- THE TASK
Set down the records again. Every word and mark must match exactly.

- EXTRACTED DATA
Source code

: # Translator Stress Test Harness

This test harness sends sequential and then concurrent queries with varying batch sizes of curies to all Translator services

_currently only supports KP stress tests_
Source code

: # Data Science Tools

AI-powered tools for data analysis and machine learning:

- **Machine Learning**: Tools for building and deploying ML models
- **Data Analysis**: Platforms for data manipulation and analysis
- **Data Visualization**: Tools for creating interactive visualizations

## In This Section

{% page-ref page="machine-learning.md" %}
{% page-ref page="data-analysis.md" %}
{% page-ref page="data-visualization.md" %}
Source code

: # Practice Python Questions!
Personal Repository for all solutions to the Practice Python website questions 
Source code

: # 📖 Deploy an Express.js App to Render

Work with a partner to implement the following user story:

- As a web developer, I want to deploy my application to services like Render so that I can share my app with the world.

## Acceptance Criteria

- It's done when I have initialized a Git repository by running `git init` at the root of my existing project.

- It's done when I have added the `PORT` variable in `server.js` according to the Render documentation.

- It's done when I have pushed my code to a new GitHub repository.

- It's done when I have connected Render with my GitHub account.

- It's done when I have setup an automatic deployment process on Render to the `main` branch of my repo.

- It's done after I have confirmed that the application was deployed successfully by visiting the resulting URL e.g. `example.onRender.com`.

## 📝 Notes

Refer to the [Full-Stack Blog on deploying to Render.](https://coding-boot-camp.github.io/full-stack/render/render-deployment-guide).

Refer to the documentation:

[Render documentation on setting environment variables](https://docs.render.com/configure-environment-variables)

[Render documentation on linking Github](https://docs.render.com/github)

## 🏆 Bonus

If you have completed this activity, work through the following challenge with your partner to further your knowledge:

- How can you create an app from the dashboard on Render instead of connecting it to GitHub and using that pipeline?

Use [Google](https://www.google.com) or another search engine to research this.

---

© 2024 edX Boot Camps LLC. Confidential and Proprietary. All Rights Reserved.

- TASK SOLUTION
Source code

: # Translator Stress Test Harness

This test harness sends sequential and then concurrent queries with varying batch sizes of curies to all Translator services

_currently only supports KP stress tests_
Source code

: # Data Science Tools

AI-powered tools for data analysis and machine learning:

- **Machine Learning**: Tools for building and deploying ML models
- **Data Analysis**: Platforms for data manipulation and analysis
- **Data Visualization**: Tools for creating interactive visualizations

## In This Section

{% page-ref page="machine-learning.md" %}
{% page-ref page="data-analysis.md" %}
{% page-ref page="data-visualization.md" %}
Source code

: # Practice Python Questions!
Personal Repository for all solutions to the Practice Python website questions 
Source code

: # 📖 Deploy an Express.js App to Render

Work with a partner to implement the following user story:

- As a web developer, I want to deploy my application to services like Render so that I can share my app with the world.

## Acceptance Criteria

- It's done when I have initialized a Git repository by running `git init` at the root of my existing project.

- It's done when I have added the `PORT` variable in `server.js` according to the Render documentation.

- It's done when I have pushed my code to a new GitHub repository.

- It's done when I have connected Render with my GitHub account.

- It's done when I have setup an automatic deployment process on Render to the `main` branch of my repo.

- It's done after I have confirmed that the application was deployed successfully by visiting the resulting URL e.g. `example.onRender.com`.

## 📝 Notes

Refer to the [Full-Stack Blog on deploying to Render.](https://coding-boot-camp.github.io/full-stack/render/render-deployment-guide).

Refer to the documentation:

[Render documentation on setting environment variables](https://docs.render.com/configure-environment-variables)

[Render documentation on linking Github](https://docs.render.com/github)

## 🏆 Bonus

If you have completed this activity, work through the following challenge with your partner to further your knowledge:

- How can you create an app from the dashboard on Render instead of connecting it to GitHub and using that pipeline?

Use [Google](https://www.google.com) or another search engine to research this.

---

© 2024 edX Boot Camps LLC. Confidential and Proprietary. All Rights Reserved.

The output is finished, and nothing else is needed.